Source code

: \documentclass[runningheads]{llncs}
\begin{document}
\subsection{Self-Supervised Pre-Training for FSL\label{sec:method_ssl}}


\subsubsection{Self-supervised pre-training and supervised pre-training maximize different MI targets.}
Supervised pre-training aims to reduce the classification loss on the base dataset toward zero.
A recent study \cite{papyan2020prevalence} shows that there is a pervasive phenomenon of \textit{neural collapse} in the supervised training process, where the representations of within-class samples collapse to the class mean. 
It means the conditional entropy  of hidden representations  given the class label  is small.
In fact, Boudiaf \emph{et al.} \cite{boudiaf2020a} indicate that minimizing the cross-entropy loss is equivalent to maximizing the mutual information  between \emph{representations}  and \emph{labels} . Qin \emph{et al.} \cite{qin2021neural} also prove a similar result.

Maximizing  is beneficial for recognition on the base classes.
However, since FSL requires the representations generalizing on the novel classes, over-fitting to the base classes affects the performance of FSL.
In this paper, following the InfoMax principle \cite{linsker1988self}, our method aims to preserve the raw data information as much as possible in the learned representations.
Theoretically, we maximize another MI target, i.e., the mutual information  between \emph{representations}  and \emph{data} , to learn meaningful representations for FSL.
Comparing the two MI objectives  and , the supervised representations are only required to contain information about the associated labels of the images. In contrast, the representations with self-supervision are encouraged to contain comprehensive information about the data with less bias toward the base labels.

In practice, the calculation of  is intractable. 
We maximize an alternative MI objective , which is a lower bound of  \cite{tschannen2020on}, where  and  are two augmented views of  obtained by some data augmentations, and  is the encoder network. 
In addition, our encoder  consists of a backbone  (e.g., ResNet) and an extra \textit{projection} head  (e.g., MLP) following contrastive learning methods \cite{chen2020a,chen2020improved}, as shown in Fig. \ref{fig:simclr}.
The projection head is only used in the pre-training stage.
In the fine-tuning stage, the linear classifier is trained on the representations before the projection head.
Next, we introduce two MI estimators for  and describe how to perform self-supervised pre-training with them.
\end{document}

• _Exercise description_
Lines that hold the word "information" are the ones to copy from the entries above.

• _Problem solution_
In fact, Boudiaf \emph{et al.} \cite{boudiaf2020a} indicate that minimizing the cross-entropy loss is equivalent to maximizing the mutual information  between \emph{representations}  and \emph{labels} . Qin \emph{et al.} \cite{qin2021neural} also prove a similar result.
In this paper, following the InfoMax principle \cite{linsker1988self}, our method aims to preserve the raw data information as much as possible in the learned representations.
Theoretically, we maximize another MI target, i.e., the mutual information  between \emph{representations}  and \emph{data} , to learn meaningful representations for FSL.
Comparing the two MI objectives  and , the supervised representations are only required to contain information about the associated labels of the images. In contrast, the representations with self-supervision are encouraged to contain comprehensive information about the data with less bias toward the base labels.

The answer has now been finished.